<<<<
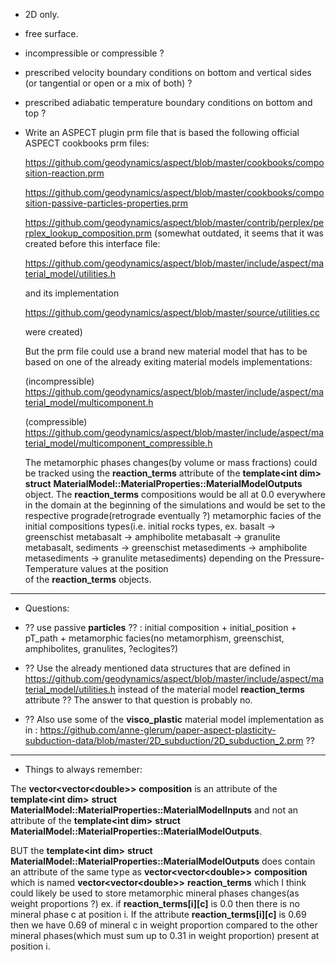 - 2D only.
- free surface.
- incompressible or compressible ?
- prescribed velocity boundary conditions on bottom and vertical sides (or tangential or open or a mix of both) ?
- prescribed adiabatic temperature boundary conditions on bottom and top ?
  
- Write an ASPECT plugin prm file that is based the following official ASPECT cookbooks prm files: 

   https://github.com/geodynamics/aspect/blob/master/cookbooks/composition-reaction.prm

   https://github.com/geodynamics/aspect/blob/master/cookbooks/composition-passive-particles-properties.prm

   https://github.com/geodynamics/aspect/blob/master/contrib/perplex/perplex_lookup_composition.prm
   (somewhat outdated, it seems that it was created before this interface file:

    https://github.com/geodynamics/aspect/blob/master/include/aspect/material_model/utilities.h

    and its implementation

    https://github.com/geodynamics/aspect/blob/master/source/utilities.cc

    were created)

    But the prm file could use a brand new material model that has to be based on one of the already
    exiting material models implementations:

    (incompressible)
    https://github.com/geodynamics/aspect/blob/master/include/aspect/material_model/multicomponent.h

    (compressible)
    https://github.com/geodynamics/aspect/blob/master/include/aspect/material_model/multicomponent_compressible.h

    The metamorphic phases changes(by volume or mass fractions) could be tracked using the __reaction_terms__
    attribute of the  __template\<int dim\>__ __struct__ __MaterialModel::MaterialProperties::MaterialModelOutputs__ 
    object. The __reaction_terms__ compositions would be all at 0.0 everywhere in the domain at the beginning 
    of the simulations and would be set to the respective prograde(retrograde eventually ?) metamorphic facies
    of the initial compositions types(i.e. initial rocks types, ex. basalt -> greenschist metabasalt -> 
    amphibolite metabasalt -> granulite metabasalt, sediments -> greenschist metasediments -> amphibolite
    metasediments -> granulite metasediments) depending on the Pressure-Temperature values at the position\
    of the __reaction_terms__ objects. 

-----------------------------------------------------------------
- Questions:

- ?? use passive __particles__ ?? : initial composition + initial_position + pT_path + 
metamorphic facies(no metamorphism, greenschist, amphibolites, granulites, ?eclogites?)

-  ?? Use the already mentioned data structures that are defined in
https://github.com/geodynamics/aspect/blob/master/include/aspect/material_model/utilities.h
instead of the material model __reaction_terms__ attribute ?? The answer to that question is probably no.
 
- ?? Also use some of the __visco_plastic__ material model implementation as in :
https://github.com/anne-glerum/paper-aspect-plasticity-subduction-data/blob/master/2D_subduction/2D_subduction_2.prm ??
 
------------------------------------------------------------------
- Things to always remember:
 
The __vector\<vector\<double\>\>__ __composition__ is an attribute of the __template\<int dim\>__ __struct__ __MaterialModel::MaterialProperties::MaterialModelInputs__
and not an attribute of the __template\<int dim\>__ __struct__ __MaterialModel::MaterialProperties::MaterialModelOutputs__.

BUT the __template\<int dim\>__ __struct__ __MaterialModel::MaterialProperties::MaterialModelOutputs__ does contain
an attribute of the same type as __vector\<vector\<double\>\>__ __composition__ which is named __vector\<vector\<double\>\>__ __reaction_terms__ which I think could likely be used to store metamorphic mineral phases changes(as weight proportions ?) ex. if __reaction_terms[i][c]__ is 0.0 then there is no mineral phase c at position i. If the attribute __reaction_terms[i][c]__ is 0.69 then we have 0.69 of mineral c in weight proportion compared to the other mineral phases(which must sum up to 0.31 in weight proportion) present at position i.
>>>>
<<<<
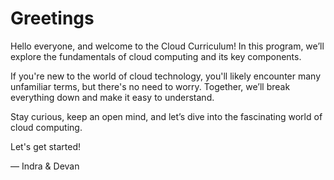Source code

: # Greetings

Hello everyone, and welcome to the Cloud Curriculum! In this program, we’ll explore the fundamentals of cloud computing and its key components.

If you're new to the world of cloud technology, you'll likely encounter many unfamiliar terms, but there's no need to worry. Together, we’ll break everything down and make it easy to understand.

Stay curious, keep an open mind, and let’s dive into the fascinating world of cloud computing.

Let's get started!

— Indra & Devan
>>>>
<<<<
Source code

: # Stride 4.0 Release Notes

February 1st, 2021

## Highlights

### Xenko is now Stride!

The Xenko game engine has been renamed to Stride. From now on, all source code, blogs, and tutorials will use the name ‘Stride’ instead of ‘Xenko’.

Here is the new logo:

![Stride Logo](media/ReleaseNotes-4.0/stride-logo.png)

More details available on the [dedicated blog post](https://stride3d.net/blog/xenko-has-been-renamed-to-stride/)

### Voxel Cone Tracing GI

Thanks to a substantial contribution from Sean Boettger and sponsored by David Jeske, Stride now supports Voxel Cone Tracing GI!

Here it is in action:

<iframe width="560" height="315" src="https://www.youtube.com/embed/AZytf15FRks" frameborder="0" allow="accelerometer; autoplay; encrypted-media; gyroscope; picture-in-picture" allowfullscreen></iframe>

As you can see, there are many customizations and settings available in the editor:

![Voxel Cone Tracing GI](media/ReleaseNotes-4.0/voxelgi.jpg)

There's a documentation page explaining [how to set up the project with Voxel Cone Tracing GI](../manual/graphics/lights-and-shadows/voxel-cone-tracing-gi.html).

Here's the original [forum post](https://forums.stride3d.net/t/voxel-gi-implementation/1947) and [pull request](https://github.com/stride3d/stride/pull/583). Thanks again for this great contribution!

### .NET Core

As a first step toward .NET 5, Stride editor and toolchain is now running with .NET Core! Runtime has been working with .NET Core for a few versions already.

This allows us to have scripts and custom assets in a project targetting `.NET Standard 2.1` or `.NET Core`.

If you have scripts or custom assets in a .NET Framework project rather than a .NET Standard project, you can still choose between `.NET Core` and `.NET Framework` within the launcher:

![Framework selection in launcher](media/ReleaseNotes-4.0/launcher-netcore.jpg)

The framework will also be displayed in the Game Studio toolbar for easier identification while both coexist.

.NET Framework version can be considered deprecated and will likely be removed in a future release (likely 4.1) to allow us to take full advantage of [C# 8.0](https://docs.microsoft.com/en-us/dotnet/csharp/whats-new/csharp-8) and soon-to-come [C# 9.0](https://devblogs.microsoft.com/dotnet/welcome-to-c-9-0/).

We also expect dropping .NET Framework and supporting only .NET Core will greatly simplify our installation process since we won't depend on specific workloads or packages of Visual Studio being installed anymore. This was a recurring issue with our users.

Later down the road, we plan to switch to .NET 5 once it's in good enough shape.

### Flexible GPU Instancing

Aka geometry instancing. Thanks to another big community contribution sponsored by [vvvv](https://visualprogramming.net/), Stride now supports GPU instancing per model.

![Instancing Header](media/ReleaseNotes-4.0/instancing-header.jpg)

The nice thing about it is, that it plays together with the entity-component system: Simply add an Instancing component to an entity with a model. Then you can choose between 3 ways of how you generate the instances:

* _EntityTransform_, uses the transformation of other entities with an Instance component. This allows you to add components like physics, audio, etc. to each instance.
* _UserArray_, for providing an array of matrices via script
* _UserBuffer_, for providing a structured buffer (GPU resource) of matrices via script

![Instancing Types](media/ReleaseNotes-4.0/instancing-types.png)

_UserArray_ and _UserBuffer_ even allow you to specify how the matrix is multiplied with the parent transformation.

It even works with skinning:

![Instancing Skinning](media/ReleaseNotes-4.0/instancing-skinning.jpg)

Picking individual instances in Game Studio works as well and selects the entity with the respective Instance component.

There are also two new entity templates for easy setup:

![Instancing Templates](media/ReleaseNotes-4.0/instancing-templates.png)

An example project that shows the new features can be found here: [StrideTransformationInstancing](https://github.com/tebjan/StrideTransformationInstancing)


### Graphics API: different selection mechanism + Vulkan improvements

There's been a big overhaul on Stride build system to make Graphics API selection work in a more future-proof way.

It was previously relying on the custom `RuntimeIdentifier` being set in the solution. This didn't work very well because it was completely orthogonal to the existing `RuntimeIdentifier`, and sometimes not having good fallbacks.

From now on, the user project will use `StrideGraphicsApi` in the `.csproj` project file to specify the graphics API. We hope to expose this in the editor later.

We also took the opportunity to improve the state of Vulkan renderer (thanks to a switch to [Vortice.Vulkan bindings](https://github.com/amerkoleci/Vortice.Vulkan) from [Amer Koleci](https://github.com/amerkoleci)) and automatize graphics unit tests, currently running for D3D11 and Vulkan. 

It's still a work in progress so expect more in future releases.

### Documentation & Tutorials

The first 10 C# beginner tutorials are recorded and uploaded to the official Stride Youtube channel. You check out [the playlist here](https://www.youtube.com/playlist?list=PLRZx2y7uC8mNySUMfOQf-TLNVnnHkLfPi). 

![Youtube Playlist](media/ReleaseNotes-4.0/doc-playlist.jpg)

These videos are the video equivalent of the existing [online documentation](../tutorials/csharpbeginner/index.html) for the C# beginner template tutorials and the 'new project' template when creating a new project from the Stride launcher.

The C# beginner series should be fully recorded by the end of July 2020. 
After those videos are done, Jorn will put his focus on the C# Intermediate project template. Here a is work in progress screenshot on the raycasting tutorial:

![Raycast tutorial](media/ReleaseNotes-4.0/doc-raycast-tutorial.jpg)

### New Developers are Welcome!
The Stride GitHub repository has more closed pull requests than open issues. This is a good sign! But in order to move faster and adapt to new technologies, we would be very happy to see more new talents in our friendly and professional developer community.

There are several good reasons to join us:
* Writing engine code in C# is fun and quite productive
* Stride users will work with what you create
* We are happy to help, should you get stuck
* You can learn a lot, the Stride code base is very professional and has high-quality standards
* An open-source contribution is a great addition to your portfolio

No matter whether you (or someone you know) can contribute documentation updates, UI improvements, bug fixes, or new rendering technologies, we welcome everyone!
>>>>
Task details =
Give an exact copy of the lines above from the line with "If you're new" up to and including the line with "Indra & Devan", and leave everything else out.

Answer to this problem =
If you're new to the world of cloud technology, you'll likely encounter many unfamiliar terms, but there's no need to worry. Together, we’ll break everything down and make it easy to understand.

Stay curious, keep an open mind, and let’s dive into the fascinating world of cloud computing.

Let's get started!

— Indra & Devan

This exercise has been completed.